Step 2. Translate the local data to Cypher queries

Okay, this is not going to be a Cypher tutorial. And this is not going to be the Cypher you like. I have my Cypher, you have yours, critique away. Whatevs. Let's get on with it.

The data is of the following structure, as you saw above:

Date -> { ("Mkt_Cap", ([highs], [lows])), ("Price", ([highs], [lows])), ("Volume", [leaders]) }

And we wish to follow this structure in our graph-relational data. Let's look at the top-tier of the data-structure:

You see I've also added a 'Year'-node. I do this so I can anchor around a locus of days if I wish to explore data across a set of days.

So, okay, from there, do I then create grouping nodes of 'leaders' and 'losers' for the categorization of stocks? This gets into the data-modelling question. I chose to label the relations to the stocks as such instead of creating grouping nodes. There're tradeoffs in these modeling decisions, but I'm happy with the result:

The module that converts the internal data structures is named Analytics.Trading.Web.Upload.Cypher. Looking at that module you see it's very MERGE-centric. Why? Here's why:

What you see here is that symbols, such as, well, primarily $AAPL, and others like $T and $INTC find themselves on the Top 5s lists, over and over again. By using MERGE we make sure the symbol is created if this is its first reference, or linked-to if we've seen it before in this data set.

In this domain, MERGE and I are like this: very close friends.

Okay, Map-to-Cypher, it's a very close ... well, mapping, because the relational calculus and domain-to-co-domain-mappings have a high correspondence.

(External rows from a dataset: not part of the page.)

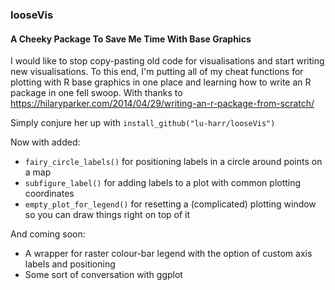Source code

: ### looseVis

#### A Cheeky Package To Save Me Time With Base Graphics

I would like to stop copy-pasting old code for visualisations and start writing 
new visualisations. To this end, I'm putting all of my cheat functions for plotting 
with R base graphics in one place and learning how to write an R package in one fell 
swoop. With thanks to <https://hilaryparker.com/2014/04/29/writing-an-r-package-from-scratch/>

Simply conjure her up with `install_github("lu-harr/looseVis")`

Now with added:

- `fairy_circle_labels()` for positioning labels in a circle around points on a map
- `subfigure_label()` for adding labels to a plot with common plotting coordinates
- `empty_plot_for_legend()` for resetting a (complicated) plotting window so you can draw things right on top of it

And coming soon:

- A wrapper for raster colour-bar legend with the option of custom axis labels and positioning
- Some sort of conversation with ggplot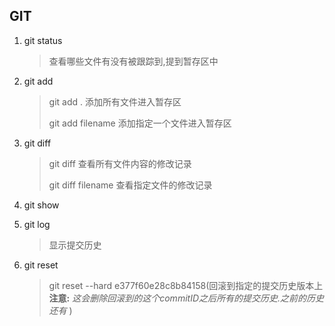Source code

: ## GIT

1. git status

   > 查看哪些文件有没有被跟踪到,提到暂存区中

2. git add

   > git add . 添加所有文件进入暂存区
   >
   > git add filename 添加指定一个文件进入暂存区

3. git diff

   > git diff 查看所有文件内容的修改记录
   >
   > git diff filename 查看指定文件的修改记录

4. git show

5. git log

   > 显示提交历史

6. git reset

   > git reset --hard e377f60e28c8b84158(回滚到指定的提交历史版本上 **注意:** *这会删除回滚到的这个commitID之后所有的提交历史.之前的历史还有* )
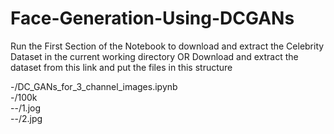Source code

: # Face-Generation-Using-DCGANs

Run the First Section of the Notebook to download and extract the Celebrity Dataset in the current working directory
                                                OR
Download and extract the dataset from this link and put the files in this structure

  -/DC_GANs_for_3_channel_images.ipynb<br/>
  -/100k<br/>
  --/1.jog<br/>
  --/2.jpg
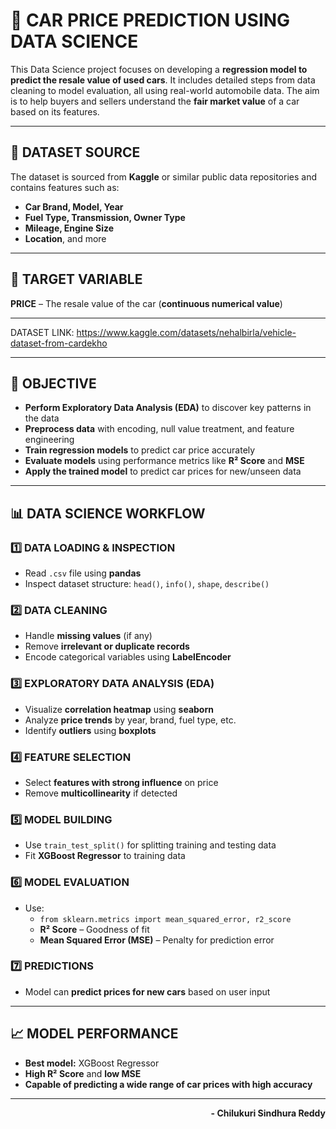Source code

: # 🚗 **CAR PRICE PREDICTION USING DATA SCIENCE**

This Data Science project focuses on developing a **regression model to predict the resale value of used cars**. It includes detailed steps from data cleaning to model evaluation, all using real-world automobile data. The aim is to help buyers and sellers understand the **fair market value** of a car based on its features.

---

## 📌 **DATASET SOURCE**

The dataset is sourced from **Kaggle** or similar public data repositories and contains features such as:

- **Car Brand, Model, Year**
- **Fuel Type, Transmission, Owner Type**
- **Mileage, Engine Size**
- **Location**, and more

---

## 🎯 **TARGET VARIABLE**

**PRICE** – The resale value of the car (**continuous numerical value**)

---
DATASET LINK:
https://www.kaggle.com/datasets/nehalbirla/vehicle-dataset-from-cardekho

---

## 🎯 **OBJECTIVE**

- **Perform Exploratory Data Analysis (EDA)** to discover key patterns in the data
- **Preprocess data** with encoding, null value treatment, and feature engineering
- **Train regression models** to predict car price accurately
- **Evaluate models** using performance metrics like **R² Score** and **MSE**
- **Apply the trained model** to predict car prices for new/unseen data

---

## 📊 **DATA SCIENCE WORKFLOW**

### 1️⃣ **DATA LOADING & INSPECTION**
- Read `.csv` file using **pandas**
- Inspect dataset structure: `head()`, `info()`, `shape`, `describe()`

### 2️⃣ **DATA CLEANING**
- Handle **missing values** (if any)
- Remove **irrelevant or duplicate records**
- Encode categorical variables using **LabelEncoder**

### 3️⃣ **EXPLORATORY DATA ANALYSIS (EDA)**
- Visualize **correlation heatmap** using **seaborn**
- Analyze **price trends** by year, brand, fuel type, etc.
- Identify **outliers** using **boxplots**

### 4️⃣ **FEATURE SELECTION**
- Select **features with strong influence** on price
- Remove **multicollinearity** if detected

### 5️⃣ **MODEL BUILDING**
- Use `train_test_split()` for splitting training and testing data
- Fit **XGBoost Regressor** to training data

### 6️⃣ **MODEL EVALUATION**
- Use:
  - `from sklearn.metrics import mean_squared_error, r2_score`
  - **R² Score** – Goodness of fit
  - **Mean Squared Error (MSE)** – Penalty for prediction error

### 7️⃣ **PREDICTIONS**
- Model can **predict prices for new cars** based on user input

---

## 📈 **MODEL PERFORMANCE**

- **Best model:** XGBoost Regressor
- **High R² Score** and **low MSE**
- **Capable of predicting a wide range of car prices with high accuracy**

---

<div align="right"><b>- Chilukuri Sindhura Reddy</b></div>
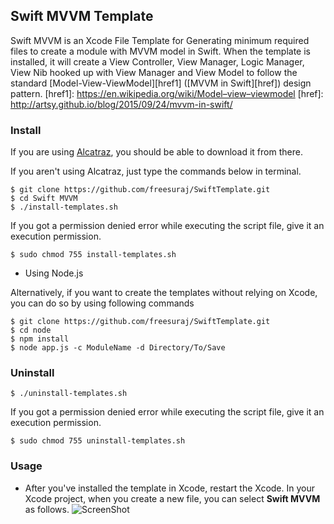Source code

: ## Swift MVVM Template

Swift MVVM is an Xcode File Template for Generating minimum required files to create a module with MVVM model in Swift.
When the template is installed, it will create a View Controller, View Manager, Logic Manager, View Nib hooked up with View Manager and View Model to follow the standard [Model-View-ViewModel][href1] ([MVVM in Swift][href]) design pattern.
[href1]: https://en.wikipedia.org/wiki/Model–view–viewmodel
[href]: http://artsy.github.io/blog/2015/09/24/mvvm-in-swift/
### Install
If you are using [Alcatraz][href2], you should be able to download it from there.

[href2]: https://github.com/supermarin/Alcatraz

If you aren't using Alcatraz, just type the commands below in terminal.

    $ git clone https://github.com/freesuraj/SwiftTemplate.git
    $ cd Swift MVVM
    $ ./install-templates.sh

If you got a permission denied error while executing the script file, give it an execution permission.

    $ sudo chmod 755 install-templates.sh

* Using Node.js

Alternatively, if you want to create the templates without relying on Xcode, you can do so by using following commands

    $ git clone https://github.com/freesuraj/SwiftTemplate.git
    $ cd node
    $ npm install
    $ node app.js -c ModuleName -d Directory/To/Save

### Uninstall
    $ ./uninstall-templates.sh

If you got a permission denied error while executing the script file, give it an execution permission.

    $ sudo chmod 755 uninstall-templates.sh

### Usage
* After you've installed the template in Xcode, restart the Xcode. In your Xcode project, when you create a new file, you can select **Swift MVVM** as follows.
![ScreenShot](https://raw.githubusercontent.com/freesuraj/SwiftTemplate/master/Screenshot.png)
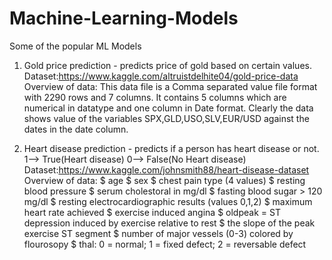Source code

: # Machine-Learning-Models
Some of the popular ML Models


1) Gold price prediction - predicts price of gold based on certain values.
    Dataset:https://www.kaggle.com/altruistdelhite04/gold-price-data
    Overview of data: This data file is a Comma separated value file format with 2290 rows and 7 columns. It contains 5 columns which are numerical in datatype and one     column in Date format. Clearly the data shows value of the variables SPX,GLD,USO,SLV,EUR/USD against the dates in the date column.
   
   
2) Heart disease prediction - predicts if a person has heart disease or not.
    1--> True(Heart disease)
    0--> False(No Heart disease)
    Dataset:https://www.kaggle.com/johnsmith88/heart-disease-dataset
    Overview of data: $ age
                      $ sex
                      $ chest pain type (4 values)
                      $ resting blood pressure
                      $ serum cholestoral in mg/dl
                      $ fasting blood sugar > 120 mg/dl
                      $ resting electrocardiographic results (values 0,1,2)
                      $ maximum heart rate achieved
                      $ exercise induced angina
                      $ oldpeak = ST depression induced by exercise relative to rest
                      $ the slope of the peak exercise ST segment
                      $ number of major vessels (0-3) colored by flourosopy
                      $ thal: 0 = normal; 1 = fixed defect; 2 = reversable defect
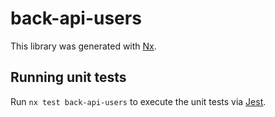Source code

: # back-api-users

This library was generated with [Nx](https://nx.dev).

## Running unit tests

Run `nx test back-api-users` to execute the unit tests via [Jest](https://jestjs.io).
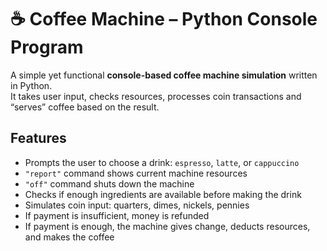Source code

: # ☕ Coffee Machine – Python Console Program

A simple yet functional **console-based coffee machine simulation** written in Python.  
It takes user input, checks resources, processes coin transactions and “serves” coffee based on the result.

## Features

- Prompts the user to choose a drink: `espresso`, `latte`, or `cappuccino`
- `"report"` command shows current machine resources
- `"off"` command shuts down the machine
- Checks if enough ingredients are available before making the drink
- Simulates coin input: quarters, dimes, nickels, pennies
- If payment is insufficient, money is refunded
- If payment is enough, the machine gives change, deducts resources, and makes the coffee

I'm at a 'disadvantage' here: I come to functional programming from a Prolog-background: I think functional data structures relationally, so, usually, mappings of my functional data structures fall very nicely into graphs.

I don't know how to help you with your data structures, especially if you've been doing the Java/SQL object/relation-mapping stuff using JPA ... I mean, other than saying: 'Switch to ... Haskell?' Sorry.

Okay, so we have a set of Cypher queries, grouped in the following structures:

Date -> [groups] where groups are Mkt_Cap, Volume, and Price

Then, for each group for that date

group -> Leader [symbols] -> Losers [symbol]

So we have (with the three groups), four sets of Cypher queries, each of the grouped Cypher query weighing in with thirty MERGE statements each (three MERGE statements for each stock symbol node). Not bad.

How do we convert this list of grouped Cypher queries into JSON that Neo4J understands?

Two things make this very easy.

  1. The JSON-structure that Neo4J accepts is very simple, it is simply a group of "statements" which are individuated into single Cypher-"statement" elements. Very simple JSON! (thank you, Neo4J!)
  2. There is a module in Haskell, Data.Aeson, that facilitates converting from data structures in Haskell into JSON-structure, so the actual code to convert the Cypher queries reduces to three definitions:

With that, we have Cypher queries packaged up in JSON.

Step 3: SHIP IT!
So now that we have our data set, converted to Cypher, and packaged as JSON, we want to send it to GrapheneDB. Before I went right to that database (I could have, but I didn't), I tested my results on a Neo4J instance running on my laptop, ran the rest call and verified the results. BAM! It worked for the one day I uploaded.

After I got that feel-good confirmation in the small, I simply switched the URL from localhost:7474 to the URL GrapheneDB provides in the "Connection" tab, and voilà: we have data here!

(lots of it!)

Step n: Every day
So now that I have the back-data uploaded, I just simply run my scraper->ETL-over-REST->GrapheneDB little system and I have up-to-the-day Top 5s stock securities for my analysis, on the Cloud.